A Yankee Cavalryman Remembers Fleetwood Hill

Fleetwood Hill

Shortly after 4:30 a.m. on June 9, 1863, Brig. Gen. John Buford’s Union cavalry division crossed the Rappahannock at Beverly Ford and engaged a Confederate brigade under Brig. Gen. William E. “Grumble” Jones. Buford’s horsemen soon gained the upper hand, however, Jones was able to hold on long enough for Maj. Gen. Jeb Stuart to establish a new line along St. James Church Ridge to meet the Federals. Throughout the next several hours, Buford probed this position. Late in the morning, a new front opened up when Brig. Gen. David Gregg’s division arrived in Brandy Station and threatened to trap Stuart between his troopers and Buford. The Confederate cavalryman skillfully shifted Jones along with elements from Brig. Gen. Wade Hampton’s brigade to meet this new threat. For much of the afternoon, Jones and Hampton clashed with Gregg’s brigades, under Cols. Percy Wyndham and Judson Kilpatrick for control of Fleetwood Hill. This high ground would not only become the epicenter of the Brandy Station battlefield but was the quintessential cavalry action with both sides launching mounted charges and counter charges against the other. William Lloyd, Adjutant of the 1st Pennsylvania Cavalry in Wyndham’s brigade provides a description of the fight.

“First came the dead heavy crash of the meeting columns, and next the clash of sabre, the rattle of pistol and carbine, mingling with the frenzied imprecation, the wild shriek that follows the death blow, the demand to surrender, and the appeal for mercy, forming the horrid din of battle.”

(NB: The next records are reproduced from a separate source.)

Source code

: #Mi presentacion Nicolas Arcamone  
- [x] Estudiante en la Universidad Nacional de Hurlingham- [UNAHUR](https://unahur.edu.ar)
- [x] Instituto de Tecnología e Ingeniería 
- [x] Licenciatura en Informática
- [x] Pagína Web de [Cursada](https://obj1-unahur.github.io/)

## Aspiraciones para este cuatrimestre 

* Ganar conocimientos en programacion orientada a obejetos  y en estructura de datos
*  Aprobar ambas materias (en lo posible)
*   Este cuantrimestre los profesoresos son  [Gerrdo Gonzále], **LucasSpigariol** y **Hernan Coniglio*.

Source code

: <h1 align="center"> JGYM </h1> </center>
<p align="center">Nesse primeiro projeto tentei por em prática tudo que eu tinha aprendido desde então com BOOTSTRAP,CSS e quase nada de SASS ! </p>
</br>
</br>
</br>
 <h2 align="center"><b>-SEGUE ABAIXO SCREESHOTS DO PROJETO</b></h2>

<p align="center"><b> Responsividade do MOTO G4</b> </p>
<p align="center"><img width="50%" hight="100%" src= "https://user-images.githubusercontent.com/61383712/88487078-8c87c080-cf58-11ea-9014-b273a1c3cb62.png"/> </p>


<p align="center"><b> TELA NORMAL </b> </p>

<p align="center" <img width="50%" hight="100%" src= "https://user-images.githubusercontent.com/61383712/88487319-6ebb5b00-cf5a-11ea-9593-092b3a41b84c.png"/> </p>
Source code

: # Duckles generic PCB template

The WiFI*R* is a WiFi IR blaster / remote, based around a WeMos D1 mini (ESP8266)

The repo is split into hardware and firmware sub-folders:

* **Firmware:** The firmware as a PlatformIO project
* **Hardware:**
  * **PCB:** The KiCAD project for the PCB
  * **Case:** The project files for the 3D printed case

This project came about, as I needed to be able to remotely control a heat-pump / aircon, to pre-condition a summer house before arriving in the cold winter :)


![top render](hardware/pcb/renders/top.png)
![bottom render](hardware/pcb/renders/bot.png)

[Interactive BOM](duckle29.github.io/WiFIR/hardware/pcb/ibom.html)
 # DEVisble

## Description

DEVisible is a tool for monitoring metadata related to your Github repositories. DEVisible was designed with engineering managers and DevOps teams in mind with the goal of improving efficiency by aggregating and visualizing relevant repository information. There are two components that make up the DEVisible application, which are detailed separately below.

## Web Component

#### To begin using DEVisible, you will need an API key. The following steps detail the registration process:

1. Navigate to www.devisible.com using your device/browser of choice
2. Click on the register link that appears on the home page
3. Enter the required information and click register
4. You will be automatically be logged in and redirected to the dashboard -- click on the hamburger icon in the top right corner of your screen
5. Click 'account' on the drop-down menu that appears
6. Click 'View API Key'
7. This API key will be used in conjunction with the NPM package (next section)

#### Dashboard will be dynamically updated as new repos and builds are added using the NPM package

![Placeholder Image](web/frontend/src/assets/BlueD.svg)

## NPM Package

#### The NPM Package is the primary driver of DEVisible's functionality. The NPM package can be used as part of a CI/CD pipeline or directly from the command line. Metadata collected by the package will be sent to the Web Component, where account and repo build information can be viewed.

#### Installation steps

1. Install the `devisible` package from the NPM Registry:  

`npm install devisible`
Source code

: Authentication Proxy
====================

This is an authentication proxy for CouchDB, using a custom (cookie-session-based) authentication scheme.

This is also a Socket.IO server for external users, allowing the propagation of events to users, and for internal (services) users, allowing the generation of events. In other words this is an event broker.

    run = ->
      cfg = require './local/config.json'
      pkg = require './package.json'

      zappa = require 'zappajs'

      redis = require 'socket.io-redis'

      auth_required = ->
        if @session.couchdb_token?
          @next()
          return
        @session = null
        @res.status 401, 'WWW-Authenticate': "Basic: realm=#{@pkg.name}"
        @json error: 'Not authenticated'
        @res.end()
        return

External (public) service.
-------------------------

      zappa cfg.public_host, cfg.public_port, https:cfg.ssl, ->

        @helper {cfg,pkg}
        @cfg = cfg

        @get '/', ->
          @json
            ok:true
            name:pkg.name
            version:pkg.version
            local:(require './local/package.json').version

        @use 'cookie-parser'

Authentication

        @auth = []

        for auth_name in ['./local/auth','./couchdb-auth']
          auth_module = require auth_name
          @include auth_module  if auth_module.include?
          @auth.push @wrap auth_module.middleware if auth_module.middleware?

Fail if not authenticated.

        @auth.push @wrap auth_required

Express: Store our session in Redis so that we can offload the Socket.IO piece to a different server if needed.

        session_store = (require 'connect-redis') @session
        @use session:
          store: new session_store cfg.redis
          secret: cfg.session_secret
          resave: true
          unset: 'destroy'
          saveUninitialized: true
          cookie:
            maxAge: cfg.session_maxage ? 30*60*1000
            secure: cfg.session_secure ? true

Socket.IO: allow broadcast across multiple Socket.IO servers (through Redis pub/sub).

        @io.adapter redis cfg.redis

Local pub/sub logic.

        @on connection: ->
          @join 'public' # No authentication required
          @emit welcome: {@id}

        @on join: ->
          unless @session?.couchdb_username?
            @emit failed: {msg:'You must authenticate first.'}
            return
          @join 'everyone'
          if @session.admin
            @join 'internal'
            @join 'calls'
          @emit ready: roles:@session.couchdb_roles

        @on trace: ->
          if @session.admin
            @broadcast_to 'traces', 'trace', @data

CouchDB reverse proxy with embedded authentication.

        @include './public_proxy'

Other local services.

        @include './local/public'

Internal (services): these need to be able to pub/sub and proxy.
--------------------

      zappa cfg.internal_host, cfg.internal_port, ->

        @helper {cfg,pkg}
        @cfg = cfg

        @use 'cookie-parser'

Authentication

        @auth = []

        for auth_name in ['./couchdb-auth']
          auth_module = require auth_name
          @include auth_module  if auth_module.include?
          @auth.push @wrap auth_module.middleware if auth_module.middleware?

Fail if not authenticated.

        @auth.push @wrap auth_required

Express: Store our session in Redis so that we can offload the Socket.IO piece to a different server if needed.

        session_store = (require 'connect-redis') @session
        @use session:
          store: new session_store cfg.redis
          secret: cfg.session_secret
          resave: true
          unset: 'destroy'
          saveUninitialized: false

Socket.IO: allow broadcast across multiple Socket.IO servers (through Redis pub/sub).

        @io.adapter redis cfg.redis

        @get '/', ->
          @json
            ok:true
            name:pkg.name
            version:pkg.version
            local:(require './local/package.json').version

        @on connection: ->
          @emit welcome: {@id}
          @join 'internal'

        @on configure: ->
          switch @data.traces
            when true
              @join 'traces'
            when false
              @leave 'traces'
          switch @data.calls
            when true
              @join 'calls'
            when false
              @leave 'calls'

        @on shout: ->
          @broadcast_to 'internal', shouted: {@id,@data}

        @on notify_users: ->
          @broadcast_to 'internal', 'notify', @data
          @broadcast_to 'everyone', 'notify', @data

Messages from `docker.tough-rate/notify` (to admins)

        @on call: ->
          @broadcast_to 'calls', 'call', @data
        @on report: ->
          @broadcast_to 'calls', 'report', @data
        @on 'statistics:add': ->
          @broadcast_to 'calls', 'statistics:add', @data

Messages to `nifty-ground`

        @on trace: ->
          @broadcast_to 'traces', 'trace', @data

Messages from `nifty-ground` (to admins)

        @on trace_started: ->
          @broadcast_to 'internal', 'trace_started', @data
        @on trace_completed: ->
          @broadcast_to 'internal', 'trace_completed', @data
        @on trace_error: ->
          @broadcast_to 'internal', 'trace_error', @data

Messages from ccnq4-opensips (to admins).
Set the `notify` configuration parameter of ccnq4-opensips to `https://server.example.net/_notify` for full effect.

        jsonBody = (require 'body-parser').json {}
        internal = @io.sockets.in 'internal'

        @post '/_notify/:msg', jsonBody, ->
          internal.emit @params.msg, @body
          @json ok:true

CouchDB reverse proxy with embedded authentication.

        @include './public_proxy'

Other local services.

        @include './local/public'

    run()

After several hours of fighting, Stuart managed to hold on and keep Buford and Gregg at bay. Late in the afternoon, the Federal cavalry withdrew back across the Rappahannock. Fleetwood Hill will be one of the stops during this year’s ECW Symposium Tour. You may register for the Fourth Annual Emerging Civil War Symposium here. For more information on the tour, you may click here.

3 Responses to A Yankee Cavalryman Remembers Fleetwood Hill

  1. Hello Dan,
    That is a stirring quote. Unfortunately, it’s not an accurate description of the approach of Wyndham’s Brigade, and it’s not by Sergeant Moyer. I too was excited to find his “first-person” description, but then I realized that, in a bit of creative plagiarism, Moyer had lifted the words from page 54 of William P. Lloyd’s history of the 1st Pennsylvania. Other paragraphs in Lloyd’s history (written in the winter of 1863-64) give more accurate details of the 1st Penna’s role in the fight. Bud Hall and I are parsing out the details of Wyndham’s fight as I finish up a new history of the 1st Penna. To me, the evidence contained in fragments and phrases from the published reports and histories, as well as unpublished letters and diaries, indicates a somewhat different angle of approach to the hill, a separate seizure of the station by a battalion of 1st Maryland/1st Penna squadrons, and the attack by the 1st New Jersey and 1st Penna. in battalion front rather than regimental front (while the 1st Maryland had only a squadron or three companies on the hill). Details aside, you are correct in celebrating the bravery demonstrated by so many men on Fleetwood Hill.

    Andy German

    1. Thanks, Andy for sharing and for the clarification. I’ve also found that it is not uncommon for soldiers to use other accounts as their own from or in regimental histories. In this case, Moyer was writing in the National Tribune. I went back and updated the post and quote from Lloyd’s book. I look forward to your book on the 1st Pennsylvania Cavalry.